If OMS is identified, an underlying etiology should be sought, particularly because this can influence treatment and prognosis of the OMS. ^{Reference Bataller2,Reference Klaas, Ahlskog and Pittock5} Malignancy is the most frequently identified cause of OMS, and evaluation for occult malignancy is an important part of the diagnostic workup in all patients with OMS. ^{Reference Wong1} Neuroblastoma is the malignancy most commonly associated with P-OMS in children, whereas in adults, it is small-cell lung cancer. ^{Reference Wong1,Reference Armangué, Sabater and Torres-Vega3} Our case is unusual in that there are only a limited number of other cases in the literature that report P-OMS occurring in association with NSCLC. ^{Reference Bataller2,Reference Musunuru and Kesari6–Reference Karasaki and Tanaka8} We are not aware of any other cases of P-OMS secondary to NSCLC in which plasmapheresis was utilized for management.
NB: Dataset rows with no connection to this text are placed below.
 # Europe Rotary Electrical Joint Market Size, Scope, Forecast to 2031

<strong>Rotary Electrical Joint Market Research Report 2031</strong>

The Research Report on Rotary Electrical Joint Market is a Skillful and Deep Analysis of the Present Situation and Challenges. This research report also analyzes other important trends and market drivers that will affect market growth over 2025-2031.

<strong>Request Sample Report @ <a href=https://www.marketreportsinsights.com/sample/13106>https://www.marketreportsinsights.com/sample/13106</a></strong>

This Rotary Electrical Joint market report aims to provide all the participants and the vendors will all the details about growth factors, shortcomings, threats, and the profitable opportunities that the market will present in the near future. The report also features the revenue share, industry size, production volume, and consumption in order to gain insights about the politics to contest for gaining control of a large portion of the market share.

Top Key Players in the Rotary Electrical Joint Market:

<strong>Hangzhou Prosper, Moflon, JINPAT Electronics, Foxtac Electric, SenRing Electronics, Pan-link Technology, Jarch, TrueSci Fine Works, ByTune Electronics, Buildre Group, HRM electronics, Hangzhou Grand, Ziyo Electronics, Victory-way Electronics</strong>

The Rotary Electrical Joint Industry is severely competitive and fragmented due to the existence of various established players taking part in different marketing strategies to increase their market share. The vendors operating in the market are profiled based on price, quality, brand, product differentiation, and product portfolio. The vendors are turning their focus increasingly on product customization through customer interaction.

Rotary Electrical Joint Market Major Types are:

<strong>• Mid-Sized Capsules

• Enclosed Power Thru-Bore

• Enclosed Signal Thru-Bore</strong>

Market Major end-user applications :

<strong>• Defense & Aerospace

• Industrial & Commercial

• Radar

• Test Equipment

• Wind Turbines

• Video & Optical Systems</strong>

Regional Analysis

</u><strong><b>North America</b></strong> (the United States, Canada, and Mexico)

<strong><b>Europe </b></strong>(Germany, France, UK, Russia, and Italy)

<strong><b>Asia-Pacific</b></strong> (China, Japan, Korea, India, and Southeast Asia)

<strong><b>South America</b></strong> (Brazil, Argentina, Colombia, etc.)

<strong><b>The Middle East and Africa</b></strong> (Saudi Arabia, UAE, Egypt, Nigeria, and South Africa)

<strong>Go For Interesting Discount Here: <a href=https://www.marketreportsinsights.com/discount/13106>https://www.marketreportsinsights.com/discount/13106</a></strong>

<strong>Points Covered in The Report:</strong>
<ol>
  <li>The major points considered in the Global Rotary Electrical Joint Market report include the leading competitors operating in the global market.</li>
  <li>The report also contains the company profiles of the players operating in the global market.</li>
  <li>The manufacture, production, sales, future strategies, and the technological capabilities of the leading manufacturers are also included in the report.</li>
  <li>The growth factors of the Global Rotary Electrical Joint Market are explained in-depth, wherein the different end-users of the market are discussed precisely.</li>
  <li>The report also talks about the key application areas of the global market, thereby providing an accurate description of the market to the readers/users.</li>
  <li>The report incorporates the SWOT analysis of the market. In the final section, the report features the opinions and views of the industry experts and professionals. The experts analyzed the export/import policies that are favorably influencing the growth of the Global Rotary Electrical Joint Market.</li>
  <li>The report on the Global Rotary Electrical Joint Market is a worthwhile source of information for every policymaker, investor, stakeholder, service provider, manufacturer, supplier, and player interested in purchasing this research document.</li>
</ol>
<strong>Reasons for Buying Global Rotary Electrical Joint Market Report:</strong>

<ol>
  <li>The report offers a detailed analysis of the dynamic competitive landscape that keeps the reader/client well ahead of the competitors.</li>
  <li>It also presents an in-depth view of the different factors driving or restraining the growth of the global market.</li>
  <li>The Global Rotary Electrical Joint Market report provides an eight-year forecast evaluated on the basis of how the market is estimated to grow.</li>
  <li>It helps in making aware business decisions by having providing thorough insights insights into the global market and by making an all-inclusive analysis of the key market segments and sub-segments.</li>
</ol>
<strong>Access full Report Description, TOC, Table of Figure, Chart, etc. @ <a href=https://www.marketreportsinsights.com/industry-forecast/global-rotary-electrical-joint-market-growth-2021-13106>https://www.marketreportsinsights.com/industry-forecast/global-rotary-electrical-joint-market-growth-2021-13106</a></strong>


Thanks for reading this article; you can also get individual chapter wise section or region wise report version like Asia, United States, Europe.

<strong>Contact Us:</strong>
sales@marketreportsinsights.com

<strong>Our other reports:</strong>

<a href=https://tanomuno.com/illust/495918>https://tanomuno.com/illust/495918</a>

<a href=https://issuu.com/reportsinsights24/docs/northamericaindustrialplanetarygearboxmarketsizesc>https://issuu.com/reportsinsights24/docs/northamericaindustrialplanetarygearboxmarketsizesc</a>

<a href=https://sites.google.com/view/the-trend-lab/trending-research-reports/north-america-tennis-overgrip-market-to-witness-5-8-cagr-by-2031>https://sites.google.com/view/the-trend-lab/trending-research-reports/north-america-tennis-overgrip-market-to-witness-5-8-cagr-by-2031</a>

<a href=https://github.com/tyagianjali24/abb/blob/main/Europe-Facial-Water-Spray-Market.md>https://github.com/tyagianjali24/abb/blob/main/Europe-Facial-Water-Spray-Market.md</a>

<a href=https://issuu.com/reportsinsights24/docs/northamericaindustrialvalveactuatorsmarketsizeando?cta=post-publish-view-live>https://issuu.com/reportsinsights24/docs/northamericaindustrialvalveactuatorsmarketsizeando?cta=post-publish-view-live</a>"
Other etiologies of OMS to consider include infections such as HIV, Lyme disease, and West Nile virus; multiple sclerosis; systemic diseases such as celiac disease and sarcoidosis; metabolic derangements such as hyperosmolar coma; and medications such as lithium. ^{Reference Wong1} It is worth noting that in many instances, no etiology of the OMS is ever identified. ^{Reference Wong1,Reference Klaas, Ahlskog and Pittock5}

Treatment of P-OMS is directed at the underlying malignancy as well as the autoimmune mechanisms thought to be responsible for the disorder. Chemotherapy for the malignancy can be beneficial not only for its antineoplastic effect but also because of induced immunosuppression. ^{Reference Klaas, Ahlskog and Pittock5} Apart from chemotherapy, immunomodulatory medications that have been used with success in OMS include glucocorticoids, rituximab, and intravenous immunoglobulin (IVIG). ^{Reference Oh, Kim and Dieterich4} Plasmapheresis can be considered for patients who are refractory to IVIG or glucocorticoid monotherapy (as was the case with our patient). ^{Reference Oh, Kim and Dieterich4} Even with appropriate treatment, the prognosis of P-OMS is often poor. ^{Reference Bataller2}

Our case illustrates how the isolated neurological finding of opsoclonus can aid in the discovery of a serious underlying condition, and it showcases that OMS can occur even with malignancies, such as NSCLC, which are not commonly associated with OMS. It also illustrates that myoclonus may not manifest until days after the onset of opsoclonus. Finally, our patient’s clinical deterioration over the course of just weeks, considered alongside data showing poor outcomes in a significant proportion of those with P-OMS, suggests that progression of neurological symptoms while on active cancer treatment and immunosuppression should prompt consideration of goals of care discussion or, if appropriate, escalation of therapy. ^{Reference Bataller2}

Figure 1: Clinical findings in a 73-year-old woman with paraneoplastic opsoclonus-myoclonus syndrome. a , Still image of opsoclonus footage showing dysconjugate gaze. b , MRI brain T2-weighted sequence showing bilateral temporal lobe hyperintensity (arrows), suggestive of encephalitis. c , FDG-PET imaging demonstrating a large right lung mass (arrow), later diagnosed as poorly differentiated non-small cell lung cancer.